US Ambassador to Honduras Lisa Kubiske said minutes after the third preliminary announcement from the TSE that she “recognised and respected” the results, as they “coincide” with the reports of US governmental observers.
The final results with the full count had yet to be announced at the time, and the LIBRE party and the smaller Anti Corrupcion party, said they don’t recognise the results. They say they have proof of irregularities committed during the voting process.
The results announced by the TSE on November 25 gave Hernandez 34.08% of the vote, and Xiomara Castro of the LIBRE party 28.92%, with 67.72% of votes counted.
Maduro also accused the US of spending “I don’t know how many millions” on training the TSE, and stressed that Honduras is still recovering from the “wounds” inflicted on it by the coup against president Manuel Zelaya in 2009.
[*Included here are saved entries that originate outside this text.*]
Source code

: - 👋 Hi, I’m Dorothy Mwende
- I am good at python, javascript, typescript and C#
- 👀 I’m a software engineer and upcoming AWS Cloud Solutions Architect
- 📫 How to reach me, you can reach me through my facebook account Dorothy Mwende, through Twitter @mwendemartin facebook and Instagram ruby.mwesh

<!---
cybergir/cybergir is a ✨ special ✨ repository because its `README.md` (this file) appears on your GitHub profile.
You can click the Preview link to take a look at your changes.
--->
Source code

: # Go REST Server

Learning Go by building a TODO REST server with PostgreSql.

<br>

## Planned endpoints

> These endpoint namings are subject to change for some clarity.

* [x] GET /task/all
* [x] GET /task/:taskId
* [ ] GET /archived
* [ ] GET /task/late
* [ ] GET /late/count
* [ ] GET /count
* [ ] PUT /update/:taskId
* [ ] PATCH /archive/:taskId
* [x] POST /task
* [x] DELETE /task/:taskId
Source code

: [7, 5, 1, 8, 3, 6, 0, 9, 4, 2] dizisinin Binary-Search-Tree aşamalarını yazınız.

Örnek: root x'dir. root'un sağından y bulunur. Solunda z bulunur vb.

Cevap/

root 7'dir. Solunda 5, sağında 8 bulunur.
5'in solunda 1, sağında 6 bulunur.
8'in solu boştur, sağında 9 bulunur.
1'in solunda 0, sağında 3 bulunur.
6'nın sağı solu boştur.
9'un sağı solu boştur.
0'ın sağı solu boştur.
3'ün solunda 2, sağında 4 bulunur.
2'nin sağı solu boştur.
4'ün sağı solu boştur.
Maduro said the people of Honduras were mature enough to resolve their internal affairs without US intervention. “I want to express my repugnance at the declarations of the US ambassador in Tegucigalpa,” he said. "It makes your blood boil when you see a US ambassador meddling in the internal affairs of Hondurans.”
He also criticised some comments that have compared the Honduran elections to the presidential elections held in Venezuela earlier this year. In that case, Henrique Capriles, representing the opposition, refused to recognise the results, as did the US.
“Today [Monday] on CNN and the other maggots nests of the right wing in the world, they were comparing the Honduran electoral process with Venezuela’s on 14 April, [but] they are different processes.”
In Venezuela, electoral results are only announced once they are irreversible. “In Venezuela there is an automatic electoral process, we vote in the most monitored electoral process, the most controlled one, the most automatic in the world, we should feel proud of the electoral system we have.”
Venezuelan legislator to the Latin American Parliament, Rodrigo Cabezas, expressed concern about the “denunciations of manipulated results” in the Honduran elections. He expressed solidarity with the LIBRE party, and with “all social movements who support Castro’s candidature”. He called on authorities to investigate the denunciations.